4. Demandez l’histoire à l’envers. Contrairement à ce que la plupart des gens croient, les personnes qui disent la vérité sont plus susceptibles d’ajouter des détails et de réviser leurs histoires au fil du temps, alors que les menteurs ont tendance à garder leurs histoires identiques. « L’incohérence est vraiment un aspect fondamental du fonctionnement de la mémoire », explique M. Meissner. Une technique utilisée par les interrogateurs pour tirer parti de cette bizarrerie s’appelle la narration inversée : il s’agit de demander aux gens de se souvenir d’événements en arrière plutôt qu’en avant dans le temps.

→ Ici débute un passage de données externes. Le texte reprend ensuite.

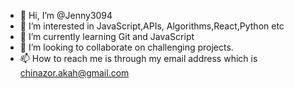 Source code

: - 👋 Hi, I’m @Jenny3094
- 👀 I’m interested in JavaScript,APIs, Algorithms,React,Python etc
- 🌱 I’m currently learning Git and JavaScript
- 💞️ I’m looking to collaborate on challenging projects.
- 📫 How to reach me is through my email address which is chinazor.akah@gmail.com

<!---
Jenny3094/Jenny3094 is a ✨ special ✨ repository because its `README.md` (this file) appears on your GitHub profile.
You can click the Preview link to take a look at your changes.
--->
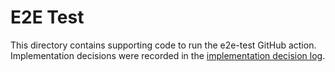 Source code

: # E2E Test

This directory contains supporting code to run the e2e-test GitHub action.
Implementation decisions were recorded in the [implementation decision
log](https://docs.google.com/document/d/1y1IFnuorFIsGJggMwJdLgAHtGMGPr9XDd8AdXH5VAlw/edit?usp=sharing).
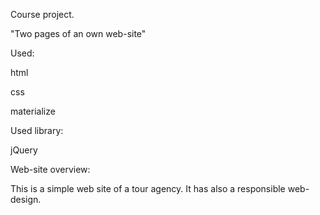 Сourse project.

"Two pages of an own web-site"

Used:

html

css

materialize

Used library:

jQuery

Web-site overview:

This is a simple web site of a tour agency. It has also a responsible web-design.
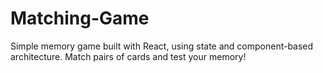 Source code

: # Matching-Game

Simple memory game built with React, using state and component-based architecture. Match pairs of cards and test your memory!
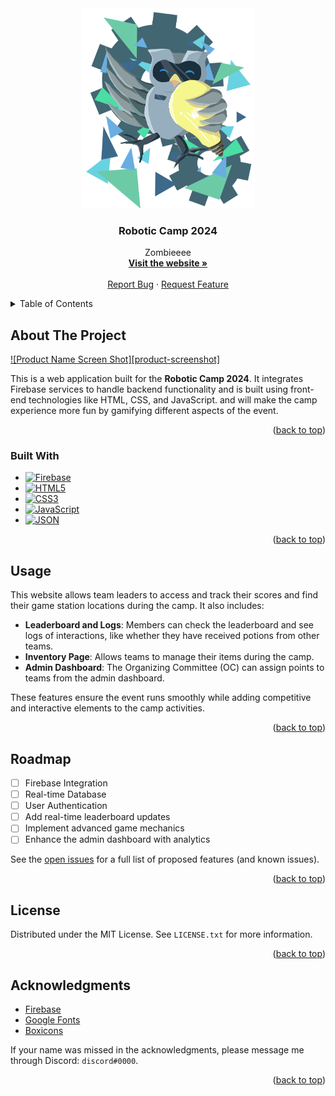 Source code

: <!-- PROJECT LOGO -->
<div align="center">
  <a href="https://github.com/lewly123/Robotic-Camp-2024">
    <img src="README/logo.png" alt="Logo" width="auto" height="320">
  </a>

  <h3 align="center">Robotic Camp 2024</h3>

  <p align="center">
    Zombieeee
    <br />
    <a href="https://roboticcamp2024.web.app"><strong>Visit the website »</strong></a>
    <br />
    <br />
    <a href="https://github.com/github_username/repo_name/issues/new?labels=bug&template=bug-report---.md">Report Bug</a>
    ·
    <a href="https://github.com/github_username/repo_name/issues/new?labels=enhancement&template=feature-request---.md">Request Feature</a>
  </p>
</div>

<!-- TABLE OF CONTENTS -->
<details>
  <summary>Table of Contents</summary>
  <ol>
    <li>
      <a href="#about-the-project">About The Project</a>
      <ul>
        <li><a href="#built-with">Built With</a></li>
      </ul>
    </li>
    <li><a href="#usage">Usage</a></li>
    <li><a href="#roadmap">Roadmap</a></li>
    <li><a href="#license">License</a></li>
    <li><a href="#acknowledgments">Acknowledgments</a></li>
  </ol>
</details>

<!-- ABOUT THE PROJECT -->
## About The Project

[![Product Name Screen Shot][product-screenshot]](https://example.com)

This is a web application built for the **Robotic Camp 2024**. It integrates Firebase services to handle backend functionality and is built using front-end technologies like HTML, CSS, and JavaScript. and will make the camp experience more fun by gamifying different aspects of the event. 

<p align="right">(<a href="#readme-top">back to top</a>)</p>

### Built With

* [![Firebase][Firebase]][Firebase-url]
* [![HTML5][HTML5]][HTML-url]
* [![CSS3][CSS3]][CSS-url]
* [![JavaScript][JavaScript]][JavaScript-url]
* [![JSON][JSON]][JSON-url]

<p align="right">(<a href="#readme-top">back to top</a>)</p>

<!-- USAGE EXAMPLES -->
## Usage

This website allows team leaders to access and track their scores and find their game station locations during the camp. It also includes:

- **Leaderboard and Logs**: Members can check the leaderboard and see logs of interactions, like whether they have received potions from other teams.
- **Inventory Page**: Allows teams to manage their items during the camp.
- **Admin Dashboard**: The Organizing Committee (OC) can assign points to teams from the admin dashboard.

These features ensure the event runs smoothly while adding competitive and interactive elements to the camp activities.

<p align="right">(<a href="#readme-top">back to top</a>)</p>

<!-- ROADMAP -->
## Roadmap

- [ ] Firebase Integration
- [ ] Real-time Database
- [ ] User Authentication
- [ ] Add real-time leaderboard updates
- [ ] Implement advanced game mechanics
- [ ] Enhance the admin dashboard with analytics

See the [open issues](https://github.com/github_username/repo_name/issues) for a full list of proposed features (and known issues).

<p align="right">(<a href="#readme-top">back to top</a>)</p>

<!-- LICENSE -->
## License

Distributed under the MIT License. See `LICENSE.txt` for more information.

<p align="right">(<a href="#readme-top">back to top</a>)</p>

<!-- ACKNOWLEDGMENTS -->
## Acknowledgments

* [Firebase](https://firebase.google.com/)
* [Google Fonts](https://fonts.google.com/)
* [Boxicons](https://boxicons.com)

If your name was missed in the acknowledgments, please message me through Discord: `discord#0000`.


<p align="right">(<a href="#readme-top">back to top</a>)</p>

<!-- MARKDOWN LINKS & IMAGES -->
[Firebase]: https://img.shields.io/badge/firebase-ffca28?style=for-the-badge&logo=firebase&logoColor=black
[Firebase-url]: https://firebase.google.com/
[HTML5]: https://img.shields.io/badge/HTML5-E34F26?style=for-the-badge&logo=html5&logoColor=white
[HTML-url]: https://developer.mozilla.org/docs/Web/HTML
[CSS3]: https://img.shields.io/badge/CSS3-1572B6?style=for-the-badge&logo=css3&logoColor=white
[CSS-url]: https://developer.mozilla.org/docs/Web/CSS
[JavaScript]: https://img.shields.io/badge/JavaScript-323330?style=for-the-badge&logo=javascript&logoColor=F7DF1E
[JavaScript-url]: https://developer.mozilla.org/docs/Web/JavaScript
[JSON]: https://img.shields.io/badge/JSON-000000?style=for-the-badge&logo=json&logoColor=white
[JSON-url]: https://www.json.org/json-en.html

Cette stratégie a un double effet : Pour ceux qui disent la vérité, elle facilite le rappel – dans une autre étude du HIG, le récit inversé a produit deux fois plus de détails que le récit chronologique. Pour les menteurs, la tâche devient plus difficile lorsqu’elle est mise à l’envers ; ils deviennent plus susceptibles de simplifier l’histoire ou de se contredire.

5. Retenir les preuves jusqu’au moment crucial. Dans une étude réalisée en mars dernier, lorsque des personnes étaient confrontées à des preuves potentielles de leurs méfaits au début de l’entretien, elles se taisaient et adoptaient une posture extrêmement hostile ou se répandaient immédiatement, selon les individus. Plutôt que de risquer le premier cas, les chercheurs ont conseillé aux chercheurs de vérité d’emprunter une voie médiane, en faisant allusion aux preuves sans porter d’accusations directes – du moins pas tout de suite.
*Erratum (4/15/15) : Cette phrase a été modifiée après publication pour corriger le nom de Martin Seligman.